Ok, so my plastic surgeon had me come in this morning for a quick re-cap and pre-op instructions pertaining to outpatient surgery. He also wanted to double check to make sure everything was good before sending the letter to the insurance company. I also told him that I had been nicotine free for six weeks and two days. He said he KNEW I could do it, and that is what he’d told me when I walked out of his office six weeks and two days ago. A pain free existence and a more proportionate body are all the the motivation this lady needs to do the right thing.

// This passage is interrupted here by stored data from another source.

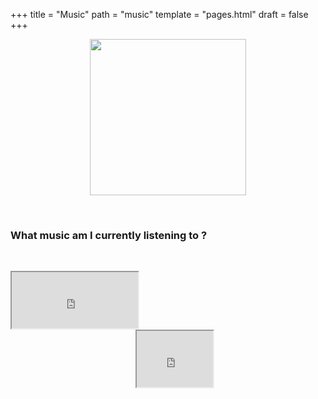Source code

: +++
title = "Music"
path = "music"
template = "pages.html"
draft = false
+++

<div align="center">

 <p align="center">
   
  <img src="https://sachinsenal0x64.github.io/picx-images-hosting/pepe-listening-to-music.283fpx8jor0g.gif" alt=" " align="center" width="250" height="250"> 
  
</p>
</div>

<br>

### What music am I currently listening to ?

<br>

<div align="left">
 <p style="text-align:left;">
    <iframe src="https://embed.tidal.com/tracks/294404537?disableAnalytics=true" style="width:40%;height:90px"></iframe> 
   <span style="float:right;">
    <iframe src="https://embed.tidal.com/tracks/294404536?disableAnalytics=true" style="width:40%;height:90px"></iframe>
   </span>
 </p>

</div>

Sadly, however, Dr. E. warned me that trying to LOSE weight while quitting would be setting myself up to fail. So the fact that I only gained three pounds is a good thing, the way I see it. Now, I just have until two weeks before surgery to un-ass as much of this winter weight as I can, because I won’t be able to really exercise (read: swim in the pool) for six weeks post op.  The final two weeks pre-op are for eating healthy, well balanced meals, because good nutrition is a very important part in the healing process. I have also told him that if he has to pick between a larger and smaller size to go for the smaller size. Then he tells me that if I lose a lot of weight post-op? They will get smaller… REALLY?  Say no more. 😀

In other news, we had a very special delivery today.

Our back yard is in dire need of top soil in many places, so my sweetie decided to get some…to the tune of twenty ton’s worth.

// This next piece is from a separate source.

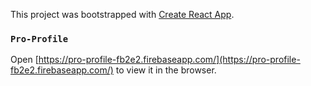 This project was bootstrapped with [Create React App](https://github.com/facebook/create-react-app).

### `Pro-Profile`

Open [https://pro-profile-fb2e2.firebaseapp.com/](https://pro-profile-fb2e2.firebaseapp.com/) to view it in the browser.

Don’t know what 20 tons of dirt looks like?  Here:

So between the tractor, Johnny, Tim, and myself…SOMEBODY is going to be busy this next few days. 🙂

Oh, and PS, Men? If you are going to rag on your woman for doing this? (And to be clear, I do NOT refer to 20 tons of top soil in the driveway.) Perhaps you need to re-evaluate your priorities…ESPECIALLY if you have been together more than a year or two.  Does she care for your children? Does she help pay the bills? Hell, does she PAY the bills, balance the checkbook, cook the meals, work a forty or more hour week in or out of the home? Does she make sure your socks are clean, that you make it to your doctor’s appointments? And you love her for all that she does for you, yes?  Then if your woman is going to be healthier and happier for doing an elective surgery to make her more comfortable? Just be glad THAT is what is happening and not some more DEADLY alternative that requires a complete and total removal of her breasts, ok?  Just sayin’.